Task directions:
Wherever a line in the material contains the word "been", copy that line.

Excerpted data:
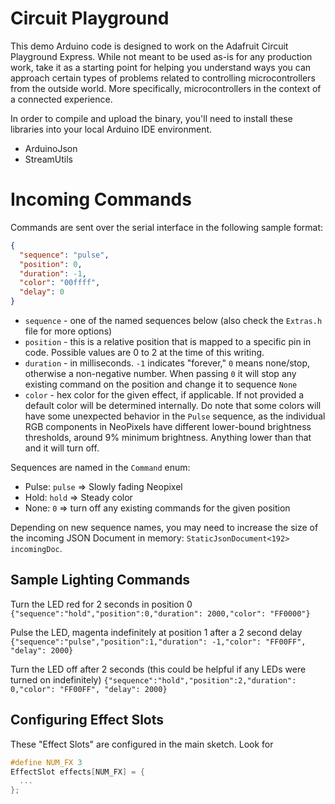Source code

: # Circuit Playground

This demo Arduino code is designed to work on the Adafruit Circuit Playground Express. While not meant to be used as-is for any production work, take it as a starting point for helping you understand ways you can approach certain types of problems related to controlling microcontrollers from the outside world. More specifically, microcontrollers in the context of a connected experience.

In order to compile and upload the binary, you'll need to install these libraries into your local Arduino IDE environment.
* ArduinoJson
* StreamUtils


# Incoming Commands

Commands are sent over the serial interface in the following sample format:

```json
{
  "sequence": "pulse",
  "position": 0,
  "duration": -1,
  "color": "00ffff",
  "delay": 0
}
```

* `sequence` - one of the named sequences below (also check the `Extras.h` file for more options)
* `position` - this is a relative position that is mapped to a specific pin in code. Possible values are 0 to 2 at the time of this writing.
* `duration` - in milliseconds. `-1` indicates "forever," `0` means none/stop, otherwise a non-negative number. When passing `0` it will stop any existing command on the position and change it to sequence `None`
* `color` - hex color for the given effect, if applicable. If not provided a default color will be determined internally. Do note that some colors will have some unexpected behavior in the `Pulse` sequence, as the individual RGB components in NeoPixels have different lower-bound brightness thresholds, around 9% minimum brightness. Anything lower than that and it will turn off.


Sequences are named in the `Command` enum:
* Pulse: `pulse` => Slowly fading Neopixel
* Hold: `hold` => Steady color
* None: `0` => turn off any existing commands for the given position

Depending on new sequence names, you may need to increase the size of the incoming JSON Document in memory: `StaticJsonDocument<192> incomingDoc`.

## Sample Lighting Commands

Turn the LED red for 2 seconds in position 0
`{"sequence":"hold","position":0,"duration": 2000,"color": "FF0000"}`

Pulse the LED, magenta indefinitely at position 1 after a 2 second delay
`{"sequence":"pulse","position":1,"duration": -1,"color": "FF00FF", "delay": 2000}`

Turn the LED off after 2 seconds (this could be helpful if any LEDs were turned on indefinitely)
`{"sequence":"hold","position":2,"duration": 0,"color": "FF00FF", "delay": 2000}`


## Configuring Effect Slots

These "Effect Slots" are configured in the main sketch. Look for
```c
#define NUM_FX 3
EffectSlot effects[NUM_FX] = {
  ...
};
```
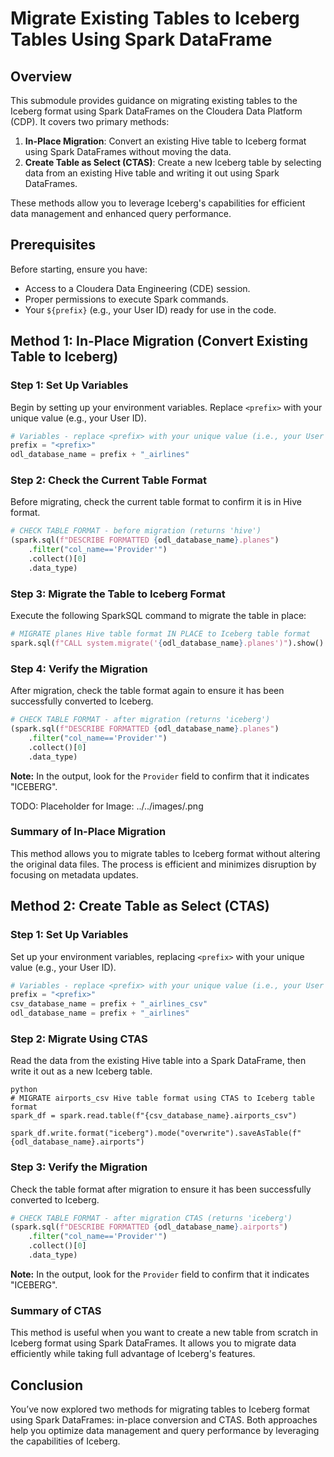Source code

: # Migrate Existing Tables to Iceberg Tables Using Spark DataFrame

## Overview

This submodule provides guidance on migrating existing tables to the Iceberg format using Spark DataFrames on the Cloudera Data Platform (CDP). It covers two primary methods:

1. **In-Place Migration**: Convert an existing Hive table to Iceberg format using Spark DataFrames without moving the data.
2. **Create Table as Select (CTAS)**: Create a new Iceberg table by selecting data from an existing Hive table and writing it out using Spark DataFrames.

These methods allow you to leverage Iceberg's capabilities for efficient data management and enhanced query performance.

## Prerequisites

Before starting, ensure you have:

- Access to a Cloudera Data Engineering (CDE) session.
- Proper permissions to execute Spark commands.
- Your `${prefix}` (e.g., your User ID) ready for use in the code.

## Method 1: In-Place Migration (Convert Existing Table to Iceberg)

### Step 1: Set Up Variables

Begin by setting up your environment variables. Replace `<prefix>` with your unique value (e.g., your User ID).

  ``` python
  # Variables - replace <prefix> with your unique value (i.e., your User ID)
  prefix = "<prefix>"
  odl_database_name = prefix + "_airlines"
  ```

### Step 2: Check the Current Table Format

Before migrating, check the current table format to confirm it is in Hive format.

  ``` python
  # CHECK TABLE FORMAT - before migration (returns 'hive')
  (spark.sql(f"DESCRIBE FORMATTED {odl_database_name}.planes")
      .filter("col_name=='Provider'")
      .collect()[0]
      .data_type)
  ```

### Step 3: Migrate the Table to Iceberg Format

Execute the following SparkSQL command to migrate the table in place:

``` python
# MIGRATE planes Hive table format IN PLACE to Iceberg table format
spark.sql(f"CALL system.migrate('{odl_database_name}.planes')").show()
```

### Step 4: Verify the Migration

After migration, check the table format again to ensure it has been successfully converted to Iceberg.

  ``` python
  # CHECK TABLE FORMAT - after migration (returns 'iceberg')
  (spark.sql(f"DESCRIBE FORMATTED {odl_database_name}.planes")
      .filter("col_name=='Provider'")
      .collect()[0]
      .data_type)
  ```

**Note:** In the output, look for the `Provider` field to confirm that it indicates "ICEBERG".

TODO: Placeholder for Image: ../../images/.png

### Summary of In-Place Migration

This method allows you to migrate tables to Iceberg format without altering the original data files. The process is efficient and minimizes disruption by focusing on metadata updates.

## Method 2: Create Table as Select (CTAS)

### Step 1: Set Up Variables

Set up your environment variables, replacing `<prefix>` with your unique value (e.g., your User ID).

  ``` python
  # Variables - replace <prefix> with your unique value (i.e., your User ID)
  prefix = "<prefix>"
  csv_database_name = prefix + "_airlines_csv"
  odl_database_name = prefix + "_airlines"
  ```

### Step 2: Migrate Using CTAS

Read the data from the existing Hive table into a Spark DataFrame, then write it out as a new Iceberg table.

  ```
  python
  # MIGRATE airports_csv Hive table format using CTAS to Iceberg table format
  spark_df = spark.read.table(f"{csv_database_name}.airports_csv")

  spark_df.write.format("iceberg").mode("overwrite").saveAsTable(f"{odl_database_name}.airports")
  ```

### Step 3: Verify the Migration

Check the table format after migration to ensure it has been successfully converted to Iceberg.

  ``` python
  # CHECK TABLE FORMAT - after migration CTAS (returns 'iceberg')
  (spark.sql(f"DESCRIBE FORMATTED {odl_database_name}.airports")
      .filter("col_name=='Provider'")
      .collect()[0]
      .data_type)
  ```

**Note:** In the output, look for the `Provider` field to confirm that it indicates "ICEBERG".

### Summary of CTAS

This method is useful when you want to create a new table from scratch in Iceberg format using Spark DataFrames. It allows you to migrate data efficiently while taking full advantage of Iceberg's features.

## Conclusion

You’ve now explored two methods for migrating tables to Iceberg format using Spark DataFrames: in-place conversion and CTAS. Both approaches help you optimize data management and query performance by leveraging the capabilities of Iceberg.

Finished task:
After migration, check the table format again to ensure it has been successfully converted to Iceberg.
Check the table format after migration to ensure it has been successfully converted to Iceberg.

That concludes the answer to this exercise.